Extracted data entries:
________

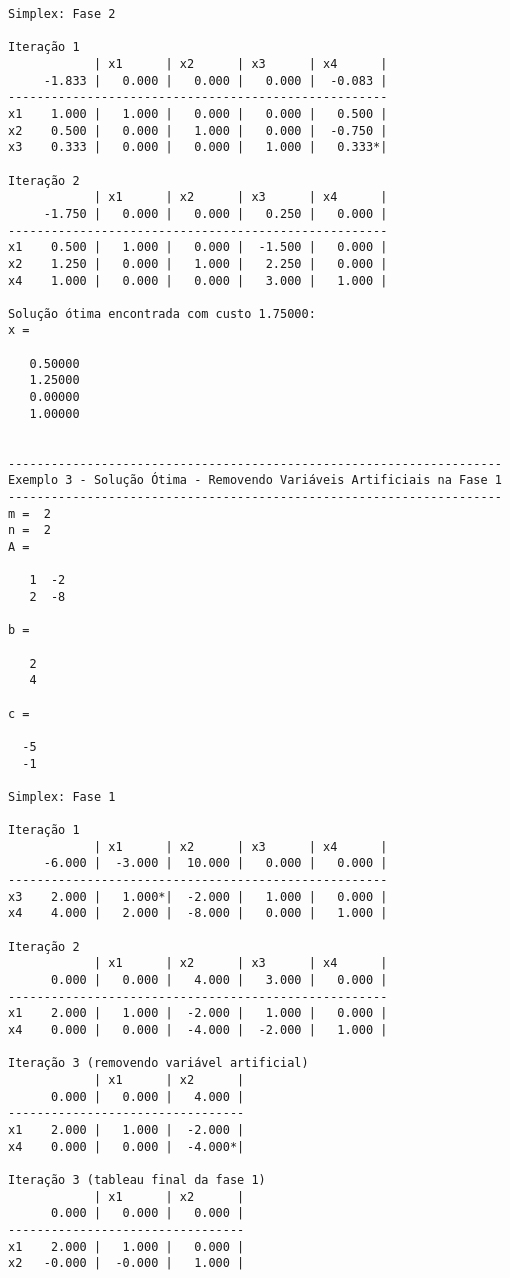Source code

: \documentclass[12pt,a4paper]{article}
\begin{document}
\begin{tiny}
\begin{verbatim}
Simplex: Fase 2

Iteração 1
            | x1      | x2      | x3      | x4      |
     -1.833 |   0.000 |   0.000 |   0.000 |  -0.083 |
-----------------------------------------------------
x1    1.000 |   1.000 |   0.000 |   0.000 |   0.500 |
x2    0.500 |   0.000 |   1.000 |   0.000 |  -0.750 |
x3    0.333 |   0.000 |   0.000 |   1.000 |   0.333*|

Iteração 2
            | x1      | x2      | x3      | x4      |
     -1.750 |   0.000 |   0.000 |   0.250 |   0.000 |
-----------------------------------------------------
x1    0.500 |   1.000 |   0.000 |  -1.500 |   0.000 |
x2    1.250 |   0.000 |   1.000 |   2.250 |   0.000 |
x4    1.000 |   0.000 |   0.000 |   3.000 |   1.000 |

Solução ótima encontrada com custo 1.75000:
x =

   0.50000
   1.25000
   0.00000
   1.00000


---------------------------------------------------------------------
Exemplo 3 - Solução Ótima - Removendo Variáveis Artificiais na Fase 1
---------------------------------------------------------------------
m =  2
n =  2
A =

   1  -2
   2  -8

b =

   2
   4

c =

  -5
  -1

Simplex: Fase 1

Iteração 1
            | x1      | x2      | x3      | x4      |
     -6.000 |  -3.000 |  10.000 |   0.000 |   0.000 |
-----------------------------------------------------
x3    2.000 |   1.000*|  -2.000 |   1.000 |   0.000 |
x4    4.000 |   2.000 |  -8.000 |   0.000 |   1.000 |

Iteração 2
            | x1      | x2      | x3      | x4      |
      0.000 |   0.000 |   4.000 |   3.000 |   0.000 |
-----------------------------------------------------
x1    2.000 |   1.000 |  -2.000 |   1.000 |   0.000 |
x4    0.000 |   0.000 |  -4.000 |  -2.000 |   1.000 |

Iteração 3 (removendo variável artificial)
            | x1      | x2      |
      0.000 |   0.000 |   4.000 |
---------------------------------
x1    2.000 |   1.000 |  -2.000 |
x4    0.000 |   0.000 |  -4.000*|

Iteração 3 (tableau final da fase 1)
            | x1      | x2      |
      0.000 |   0.000 |   0.000 |
---------------------------------
x1    2.000 |   1.000 |   0.000 |
x2   -0.000 |  -0.000 |   1.000 |


\end{verbatim}
\end{tiny}
\end{document}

________

Problem requirements
Work out how many lines in the data include "Solução". Answer with the number only.

Task result
2